It all starts with Abraham and his journey

Of all the people who have lived on earth, there is none more influential than Abraham. Judaism, Islam and Christianity all claim Abraham as their spiritual father. As we all are forced to see ourselves as one humanity in one world, we need to look for our common denominators. For about half of the world’s population, that means Abraham. How can a person who lived his journey at least 3,500 years ago be so important to us in 2009? His shadow hangs over all of us.

This man of destiny rises out of a long list of descendants in the 11th chapter of Genesis. Old genealogies pay no attention to mothers and so Abraham is only identified as the son of his father, Terah. Moses identifies his relationship with Abraham by confessing, “A wandering Aramean was my father,” (Deuteronomy 26:5). Abraham was a shadowy figure at best and would have remained as such except for a reported incident with a God named Jehovah.

Jehovah approached Abraham and gave him a strange command. “Go from your country and your kindred and your father’s house to a land I will show you.” Abraham’s country was Mesopotamia, today’s Iraq. God’s call promised Abraham that he would use him to found new nations. God had asked Abraham to do a very difficult thing. Leave your father.

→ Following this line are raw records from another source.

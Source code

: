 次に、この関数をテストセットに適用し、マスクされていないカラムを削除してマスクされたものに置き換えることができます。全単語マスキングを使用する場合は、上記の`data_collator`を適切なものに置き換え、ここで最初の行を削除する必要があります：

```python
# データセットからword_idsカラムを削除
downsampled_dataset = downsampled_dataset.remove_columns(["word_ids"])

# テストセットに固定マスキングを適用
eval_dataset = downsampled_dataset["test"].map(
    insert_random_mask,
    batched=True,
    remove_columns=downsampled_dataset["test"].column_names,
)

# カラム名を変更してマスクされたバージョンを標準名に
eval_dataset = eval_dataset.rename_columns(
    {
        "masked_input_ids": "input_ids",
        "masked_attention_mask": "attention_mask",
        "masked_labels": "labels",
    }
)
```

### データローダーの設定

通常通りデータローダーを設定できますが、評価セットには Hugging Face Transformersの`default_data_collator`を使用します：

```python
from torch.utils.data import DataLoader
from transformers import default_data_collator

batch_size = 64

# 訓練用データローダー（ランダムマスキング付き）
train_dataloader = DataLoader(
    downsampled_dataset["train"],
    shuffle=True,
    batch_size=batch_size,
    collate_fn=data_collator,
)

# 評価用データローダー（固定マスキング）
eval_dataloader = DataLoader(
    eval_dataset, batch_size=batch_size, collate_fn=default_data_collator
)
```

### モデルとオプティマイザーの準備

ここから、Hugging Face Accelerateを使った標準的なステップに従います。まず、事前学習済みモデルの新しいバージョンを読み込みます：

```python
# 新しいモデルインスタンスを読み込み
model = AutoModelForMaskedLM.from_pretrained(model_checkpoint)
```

In that day a son did not leave his father. In today’s world, a son is expected to leave his father. In the simple words of the Genesis writer, “Abraham went out not knowing where he was going.” Incredibly, Abraham left his father at the call of God.

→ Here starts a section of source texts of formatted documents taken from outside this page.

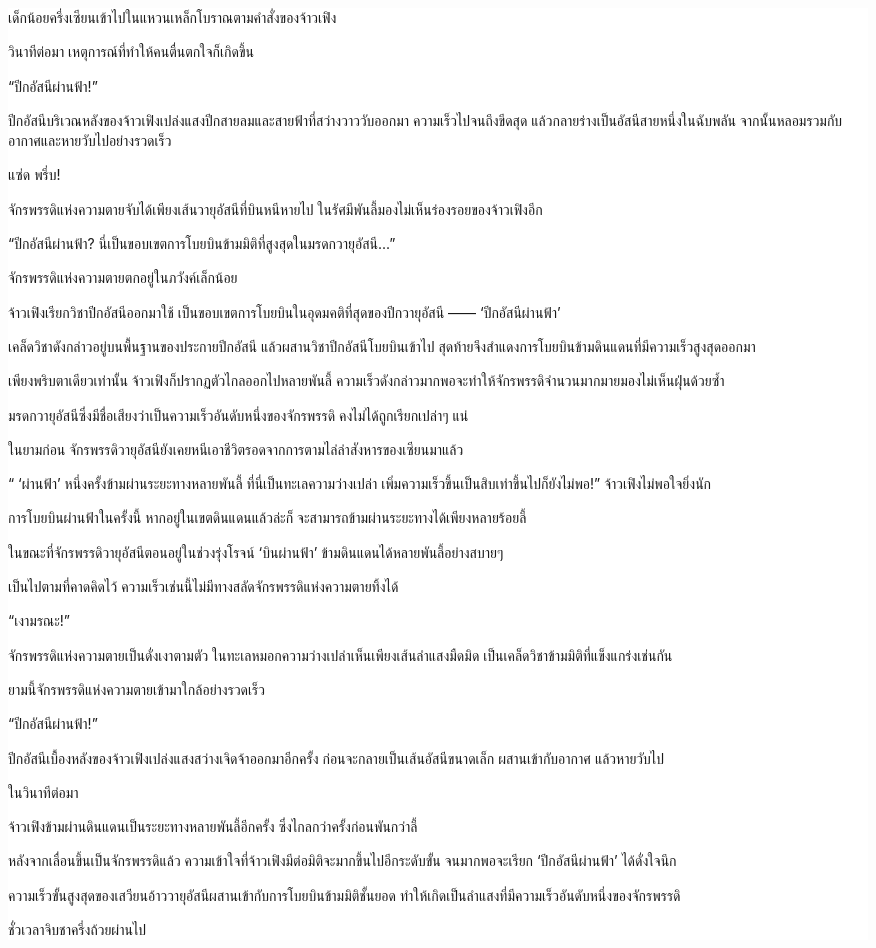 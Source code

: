 เด็กน้อยครึ่งเซียนเข้าไปในแหวนเหล็กโบราณตามคำสั่งของจ้าวเฟิง

วินาทีต่อมา เหตุการณ์ที่ทำให้คนตื่นตกใจก็เกิดขึ้น

“ปีกอัสนีผ่านฟ้า!”

ปีกอัสนีบริเวณหลังของจ้าวเฟิงเปล่งแสงปีกสายลมและสายฟ้าที่สว่างวาววับออกมา ความเร็วไปจนถึงขีดสุด แล้วกลายร่างเป็นอัสนีสายหนึ่งในฉับพลัน จากนั้นหลอมรวมกับอากาศและหายวับไปอย่างรวดเร็ว

แซ่ด พรึ่บ!

จักรพรรดิแห่งความตายจับได้เพียงเส้นวายุอัสนีที่บินหนีหายไป ในรัศมีพันลี้มองไม่เห็นร่องรอยของจ้าวเฟิงอีก

“ปีกอัสนีผ่านฟ้า? นี่เป็นขอบเขตการโบยบินข้ามมิติที่สูงสุดในมรดกวายุอัสนี...”

จักรพรรดิแห่งความตายตกอยู่ในภวังค์เล็กน้อย

จ้าวเฟิงเรียกวิชาปีกอัสนีออกมาใช้ เป็นขอบเขตการโบยบินในอุดมคติที่สุดของปีกวายุอัสนี —— ‘ปีกอัสนีผ่านฟ้า’

เคล็ดวิชาดังกล่าวอยู่บนพื้นฐานของประกายปีกอัสนี แล้วผสานวิชาปีกอัสนีโบยบินเข้าไป สุดท้ายจึงสำแดงการโบยบินข้ามดินแดนที่มีความเร็วสูงสุดออกมา

เพียงพริบตาเดียวเท่านั้น จ้าวเฟิงก็ปรากฏตัวไกลออกไปหลายพันลี้ ความเร็วดังกล่าวมากพอจะทำให้จักรพรรดิจำนวนมากมายมองไม่เห็นฝุ่นด้วยซ้ำ

มรดกวายุอัสนีซึ่งมีชื่อเสียงว่าเป็นความเร็วอันดับหนึ่งของจักรพรรดิ คงไม่ได้ถูกเรียกเปล่าๆ แน่

ในยามก่อน จักรพรรดิวายุอัสนียังเคยหนีเอาชีวิตรอดจากการตามไล่ล่าสังหารของเซียนมาแล้ว

“ ‘ผ่านฟ้า’ หนึ่งครั้งข้ามผ่านระยะทางหลายพันลี้ ที่นี่เป็นทะเลความว่างเปล่า เพิ่มความเร็วขึ้นเป็นสิบเท่าขึ้นไปก็ยังไม่พอ!” จ้าวเฟิงไม่พอใจยิ่งนัก

การโบยบินผ่านฟ้าในครั้งนี้ หากอยู่ในเขตดินแดนแล้วล่ะก็ จะสามารถข้ามผ่านระยะทางได้เพียงหลายร้อยลี้

ในขณะที่จักรพรรดิวายุอัสนีตอนอยู่ในช่วงรุ่งโรจน์ ‘บินผ่านฟ้า’ ข้ามดินแดนได้หลายพันลี้อย่างสบายๆ

เป็นไปตามที่คาดคิดไว้ ความเร็วเช่นนี้ไม่มีทางสลัดจักรพรรดิแห่งความตายทิ้งได้

“เงามรณะ!”

จักรพรรดิแห่งความตายเป็นดั่งเงาตามตัว ในทะเลหมอกความว่างเปล่าเห็นเพียงเส้นลำแสงมืดมิด เป็นเคล็ดวิชาข้ามมิติที่แข็งแกร่งเช่นกัน

ยามนี้จักรพรรดิแห่งความตายเข้ามาใกล้อย่างรวดเร็ว

“ปีกอัสนีผ่านฟ้า!”

ปีกอัสนีเบื้องหลังของจ้าวเฟิงเปล่งแสงสว่างเจิดจ้าออกมาอีกครั้ง ก่อนจะกลายเป็นเส้นอัสนีขนาดเล็ก ผสานเข้ากับอากาศ แล้วหายวับไป

ในวินาทีต่อมา

จ้าวเฟิงข้ามผ่านดินแดนเป็นระยะทางหลายพันลี้อีกครั้ง ซึ่งไกลกว่าครั้งก่อนพันกว่าลี้

หลังจากเลื่อนขึ้นเป็นจักรพรรดิแล้ว ความเข้าใจที่จ้าวเฟิงมีต่อมิติจะมากขึ้นไปอีกระดับขั้น จนมากพอจะเรียก ‘ปีกอัสนีผ่านฟ้า’ ได้ดั่งใจนึก

ความเร็วขั้นสูงสุดของเสวียนอ้าววายุอัสนีผสานเข้ากับการโบยบินข้ามมิติชั้นยอด ทำให้เกิดเป็นลำแสงที่มีความเร็วอันดับหนึ่งของจักรพรรดิ

ชั่วเวลาจิบชาครึ่งถ้วยผ่านไป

In setting out on a journey into the unknown, Abraham set a precedent. God comes first. God comes first before family, clan and nation.

The affairs of people in the time of Abraham were governed by covenants. A covenant was an agreement between two parties, usually a dominant party and a submissive party. Terms of the covenant were spelled out. There were responsibilities and rewards. Consequences were also laid out.

Abraham was unique in that his covenant was not with another human being, clan or nation. Abraham made a covenant with Jehovah God. God was the dominant party. Abraham was the submissive party. Abraham was probably not a monotheist in the sense in which we use the term today. Abraham was surrounded by people who had many Gods. Abraham was a monotheist in a crucial sense. He served only the God named Jehovah.

Abraham had left home and family with only a wife, who had proven to be barren. His only son was by a slave woman named Hagar. The name of the son was Ishmael. Sarah, Abraham’s wife, got a message from God that she was going to have a son. She laughed. After all, she was 90 and Abraham was 100. Indeed she had a son and they named him Isaac.

As a young boy, Isaac became the center piece of a testing to see if Abraham really was committed to God, first, last and always. God commanded Abraham to sacrifice his son. Child sacrifice of children was common at that time in that area, but Isaac was a special child, a child of promise, a child of destiny. Abraham took Isaac to a mountain site and built an altar. He was prepared to sacrifice his son in his covenant promise to obey God.

I have a Jewish friend in Chicago, who is a devout practitioner of his faith. He is theologically trained. I visited him in his home. Two entire walls of his home are covered with artistic renderings of Abraham with Isaac bound to the altar. I listened a long time to my friend as he plumbed the depth of a commitment to God that was total.

Total commitment to God is the great gift of Abraham to the ages. Moses had it. Jesus had it. Muhammad had it. I am a part of the branch of commitment that is tied to Jesus, the prophet and teacher from Nazareth. In the ministry of Jesus I find the same themes in his teachings that I find in the Abraham story. He called people to leave family, profession and wealth to follow him. He reminded us that God was to be loved with heart, mind and soul. He calls us to leave every form of self-interest to follow the call of God.

When I visited my Jewish friend in Chicago, we had no problem understanding one another. I do not have a close relationship with a devout Muslim. Sometimes I think such a relationship is a missing link in my spiritual journey. I can imagine sitting at a round table with Jew and Muslim and sharing the essence of our faiths. I suspect that the most fertile soil for the conversation would be found in Abraham, the wandering Aramean, who dared to leave clan, family and father and go out on a journey not knowing where he was going.